Ce phénomène s’observe généralement à l’échelle de plusieurs générations. « Souvent, cela se mesure en termes de générations. Les noms liés à la génération des grands-parents du bébé sont généralement considérés comme faisant partie des choix les moins à la mode. Une fois qu’un prénom est en déclin, nous nous attendons à ce qu’il suive la règle des 100 ans.
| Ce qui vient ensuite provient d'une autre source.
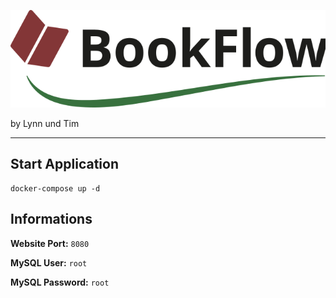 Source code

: ![BookFlow](https://github.com/ApfelsaftLI/book-flow/blob/main/src/assets/img/BookFlow_Logo.svg)

by Lynn und Tim
***
## Start Application
```shell
docker-compose up -d
```
## Informations
**Website Port:** `8080`

**MySQL User:** `root`

**MySQL Password:** `root`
Les prénoms mettent environ 100 ans à revenir à la mode. » explique-t-elle. Voilà une bonne raison de conserver le vieux carnet de famille…
L’effet boomerang : les prénoms rétro en haut de l’affiche
En France, impossible d’ignorer ce revival : les prénoms rétro, jadis confinés au grenier du kitsch, signent un retour triomphal. Décider d’appeler son enfant par un prénom d’antan devient une petite révolution anti-conformiste, tout en restant profondément ancré dans l’authenticité et l’héritage familial. Ces noms évoquent parfois nos ancêtres, tout en s’offrant une nouvelle jeunesse : ils débordent d’un charme intemporel qui plaît à toutes les générations.
Selon l’experte britannique, ce regain n’est pas un hasard. Les prénoms populaires dans les années 1920 – comme Olive, Felix et Otis – connaissent aujourd’hui un nouvel engouement, armés d’une fraîcheur retrouvée. Sophie Kihm détaille : la mode du prénom redevient attirante… une fois la génération qui l’utilisait massivement éteinte (RIP les prénoms… et les générations !).
Classiques et éternels : la royauté ne meurt jamais (ou presque)
Soyons honnêtes : certains prénoms traversent les décennies sans prendre une ride. Il y a toujours les irréductibles, insensibles aux modes ! « Des noms comme James, Thomas, Henry, George, William et Alexander n’ont jamais quitté le top 30 en Angleterre et au Pays de Galles », relève Sophie Kihm. La stabilité de ces prénoms, souvent royaux ou très traditionnels, s’explique par leur ancrage dans la tradition – surtout pour les garçons.
A contrario, Sophie Kihm précise : « Les prénoms de filles sont historiquement plus ornementaux et donc plus sensibles aux tendances. » Les modeuses s’en doutaient : le risque de ringardise n’est jamais loin pour les prénoms féminins !
- Certains prénoms restent intemporels grâce à la tradition.
- Les prénoms rétro de garçons font un retour remarqué.
- La tendance est particulièrement marquée quand la génération précédente est un lointain souvenir.
Otis, Florence, Theodore… et après ? Le mystère du prénom tendance
Si vous avez remarqué l’apparition massive de petits Otis, Florence, Theodore ou Iris à la cour de récré, c’est le signe que la roue tourne. Ces prénoms retrouvent la cote car la génération de leur âge d’or est aujourd’hui en grande partie disparue. Rien de tel pour offrir à son enfant un prénom unique et chargé d’histoire – tout en épinglant un brin d’originalité sur le tableau familial.
À l’inverse, certains noms bien présents chez les générations précédentes prennent une pause : Stephanie, Ellen, Tony… Désormais, ils laissent leur place à la quête du « frais et moderne ». Mais il n’y a pas de quoi s’inquiéter : ce n’est qu’une question de temps avant leur grand retour. D’ici un siècle, préparez-vous à croiser à nouveau ces prénoms avec autant de décalage que d’enthousiasme.
Qui aurait cru qu’il suffisait d’un siècle pour passer de ringard à tendance ? Si vous cherchez un prénom pour votre futur bébé, n’hésitez pas à fouiller le grenier des prénoms rétro : la prochaine star des biberons s’y cache peut-être… pour cent ans à venir.